** Opening EXTRACTED INFORMATION block **

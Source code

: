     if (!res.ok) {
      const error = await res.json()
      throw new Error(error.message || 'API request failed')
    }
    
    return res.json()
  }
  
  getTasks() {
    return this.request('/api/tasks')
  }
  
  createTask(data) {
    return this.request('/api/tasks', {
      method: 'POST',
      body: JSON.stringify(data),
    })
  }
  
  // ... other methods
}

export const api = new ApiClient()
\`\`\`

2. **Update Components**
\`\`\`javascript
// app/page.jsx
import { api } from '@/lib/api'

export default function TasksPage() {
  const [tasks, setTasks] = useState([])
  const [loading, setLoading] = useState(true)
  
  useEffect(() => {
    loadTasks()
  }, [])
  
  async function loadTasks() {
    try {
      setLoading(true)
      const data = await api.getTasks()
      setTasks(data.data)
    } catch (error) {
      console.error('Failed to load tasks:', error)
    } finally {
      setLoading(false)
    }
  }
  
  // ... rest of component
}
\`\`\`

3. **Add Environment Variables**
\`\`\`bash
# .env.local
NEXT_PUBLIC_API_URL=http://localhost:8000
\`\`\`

** Closing EXTRACTED INFORMATION block **

▸ **EXERCISE DIRECTIONS**: From the entries above, extract every line where the word "true" appears.

▸ **EXERCISE OUTPUT**:
  const [loading, setLoading] = useState(true)
      setLoading(true)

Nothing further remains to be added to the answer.